As feminist consciousness grows, gender differences have received much more attention, and people have started to wonder where gender differences occur. Movies are a significant player in people's lives. Thus we would like to examine whether gender differences exist in movies. First, we claim the existence of gender difference by investigating the graphical structure of actors collaboration and by pointing out the uneven distribution of actor ages upon participation and the distribution of actor's career span. We then observe from movie plot summaries by looking at most frequency-diverged words across two genders; After that, we tap into the evolutions of gender inequalities by investigating the gender composition in the movie industry over time; Finally, we focus on how the distribution of actors' career age span change over decades to count for the varying gender inequalities.
- Do gender stereotypes exist in movie plot summaries and how can we visualize them?
- How does the gender composition among the actors change over time?
- How does gender affect actors' careers in their opportunities and success?
- Is there a structural gender difference in the social networks of actors?
- Processed summaries with Stanford CoreNLP pipeline: The CMU Movie Summary Corpus dataset that have been run through the Stanford CoreNLP pipeline. These summaries are stored in XML format. This dataset can be used to extract character descriptors as defined in the paper Learning Latent Personas of Film Characters by David Bamman, Brendan O'Connor, and Noah A. Smith. We use the word POS for our analysis.

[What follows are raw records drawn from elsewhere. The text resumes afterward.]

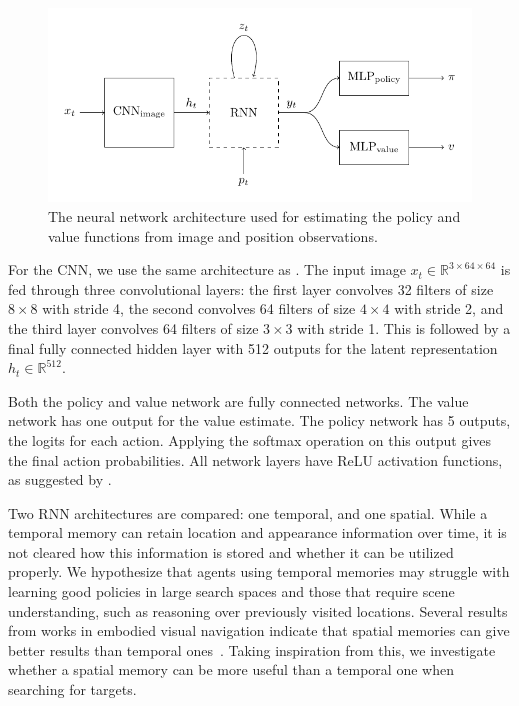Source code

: \begin{figure}
    \centering
    \includegraphics{figures/architecture.pdf}
    \caption[Network architecture]{The neural network architecture used for estimating the policy and value functions from image and position observations.}
    \label{fig:architecture}
\end{figure}

For the CNN, we use the same architecture as \cite{mnih_human-level_2015}.
The input image \(x_t \in \mathbb{R}^{3 \times 64 \times 64}\) is fed through three convolutional layers: the first layer convolves 32 filters of size \(8 \times 8\) with stride 4, the second convolves 64 filters of size \(4 \times 4\) with stride 2, and the third layer convolves 64 filters of size \(3 \times 3\) with stride 1.
This is followed by a final fully connected hidden layer with 512 outputs for the latent representation \(h_t \in \mathbb{R}^{512}\).

Both the policy and value network are fully connected networks.
The value network has one output for the value estimate.
The policy network has 5 outputs, the logits for each action.
Applying the softmax operation on this output gives the final action probabilities.
All network layers have ReLU activation functions, as suggested by \cite{henderson_deep_2018}.

Two RNN architectures are compared: one temporal, and one spatial.
While a temporal memory can retain location and appearance information over time, it is not cleared how this information is stored and whether it can be utilized properly.
We hypothesize that agents using temporal memories may struggle with learning good policies in large search spaces and those that require scene understanding, such as reasoning over previously visited locations.
Several results from works in embodied visual navigation indicate that spatial memories can give better results than temporal ones~\cite{parisotto_neural_2017,henriques_mapnet_2018,gupta_cognitive_2019,chaplot_object_2020}.
Taking inspiration from this, we investigate whether a spatial memory can be more useful than a temporal one when searching for targets.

We defined gender stereotypes as the presence of gender-neutral words biased towards describing male or female characters. We consider relevant words for characters as the first or last two words of a verb or adjective from the character name within sentences in plot summaries. We extract relevant words around these names by gender and count the log frequency of words related to different genders.
For qualitative analysis, we look at the differences in frequencies of words between genders and rank the verbs and adjectives based on this difference. as the most-distinguishable words for men and women.
We can find that men and women have more distinct word preferences. For the verbs and adjectives, males are associated with crime (kill, shoot, fight, arrest, dead, criminal.), power (lead, manage, powerful), and politics (corrupt), while females are depicted with the word marriage (marry, marriage), love, reproduction (pregnant), appearance (beautiful) and sex (seduce, sexual).
For quantitative analysis, we compare the distributions of verb or adjectives frequencies between men and women. We use a chi-square test to see if the difference is significant and adopt KL divergence to measure how different the two distributions are. The p-value in the chi-square test is close to zero, indicating the difference is significant. The KL divergence is 0.07 and 0.16 for verbs and adjectives.
Then we wonder if the gender stereotype evolves with time. We will still use qualitative and quantitative analysis. We group the movies by the release date and cut them by decades.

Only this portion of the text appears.